Data extracted from a collection
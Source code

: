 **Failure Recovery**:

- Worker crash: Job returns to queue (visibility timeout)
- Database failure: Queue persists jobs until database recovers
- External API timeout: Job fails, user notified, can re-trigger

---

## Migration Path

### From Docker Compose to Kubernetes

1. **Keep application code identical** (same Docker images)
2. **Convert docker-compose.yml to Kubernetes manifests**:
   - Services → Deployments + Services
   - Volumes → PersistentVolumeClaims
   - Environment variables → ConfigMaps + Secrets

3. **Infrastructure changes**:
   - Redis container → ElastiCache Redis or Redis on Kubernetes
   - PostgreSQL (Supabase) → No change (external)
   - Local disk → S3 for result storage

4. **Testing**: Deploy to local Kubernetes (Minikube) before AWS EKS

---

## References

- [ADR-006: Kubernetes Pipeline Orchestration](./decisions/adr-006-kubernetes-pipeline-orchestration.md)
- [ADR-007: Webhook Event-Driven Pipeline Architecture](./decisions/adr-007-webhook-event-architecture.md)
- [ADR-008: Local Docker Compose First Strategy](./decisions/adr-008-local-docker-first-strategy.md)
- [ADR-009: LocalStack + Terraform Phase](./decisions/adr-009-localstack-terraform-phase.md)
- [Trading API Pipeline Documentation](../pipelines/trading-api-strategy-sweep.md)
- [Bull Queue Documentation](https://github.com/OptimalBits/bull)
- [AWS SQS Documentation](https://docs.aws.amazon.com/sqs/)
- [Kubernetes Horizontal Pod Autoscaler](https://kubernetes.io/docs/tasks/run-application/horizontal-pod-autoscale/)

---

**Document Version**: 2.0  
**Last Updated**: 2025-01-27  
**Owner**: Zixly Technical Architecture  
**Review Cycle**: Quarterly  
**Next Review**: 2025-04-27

**WHAT THE TASK REQUIRES:**
Output the entire data exactly, line for line.

**EXERCISE RESULT:**
Source code

: **Failure Recovery**:

- Worker crash: Job returns to queue (visibility timeout)
- Database failure: Queue persists jobs until database recovers
- External API timeout: Job fails, user notified, can re-trigger

---

## Migration Path

### From Docker Compose to Kubernetes

1. **Keep application code identical** (same Docker images)
2. **Convert docker-compose.yml to Kubernetes manifests**:
   - Services → Deployments + Services
   - Volumes → PersistentVolumeClaims
   - Environment variables → ConfigMaps + Secrets

3. **Infrastructure changes**:
   - Redis container → ElastiCache Redis or Redis on Kubernetes
   - PostgreSQL (Supabase) → No change (external)
   - Local disk → S3 for result storage

4. **Testing**: Deploy to local Kubernetes (Minikube) before AWS EKS

---

## References

- [ADR-006: Kubernetes Pipeline Orchestration](./decisions/adr-006-kubernetes-pipeline-orchestration.md)
- [ADR-007: Webhook Event-Driven Pipeline Architecture](./decisions/adr-007-webhook-event-architecture.md)
- [ADR-008: Local Docker Compose First Strategy](./decisions/adr-008-local-docker-first-strategy.md)
- [ADR-009: LocalStack + Terraform Phase](./decisions/adr-009-localstack-terraform-phase.md)
- [Trading API Pipeline Documentation](../pipelines/trading-api-strategy-sweep.md)
- [Bull Queue Documentation](https://github.com/OptimalBits/bull)
- [AWS SQS Documentation](https://docs.aws.amazon.com/sqs/)
- [Kubernetes Horizontal Pod Autoscaler](https://kubernetes.io/docs/tasks/run-application/horizontal-pod-autoscale/)

---

**Document Version**: 2.0  
**Last Updated**: 2025-01-27  
**Owner**: Zixly Technical Architecture  
**Review Cycle**: Quarterly  
**Next Review**: 2025-04-27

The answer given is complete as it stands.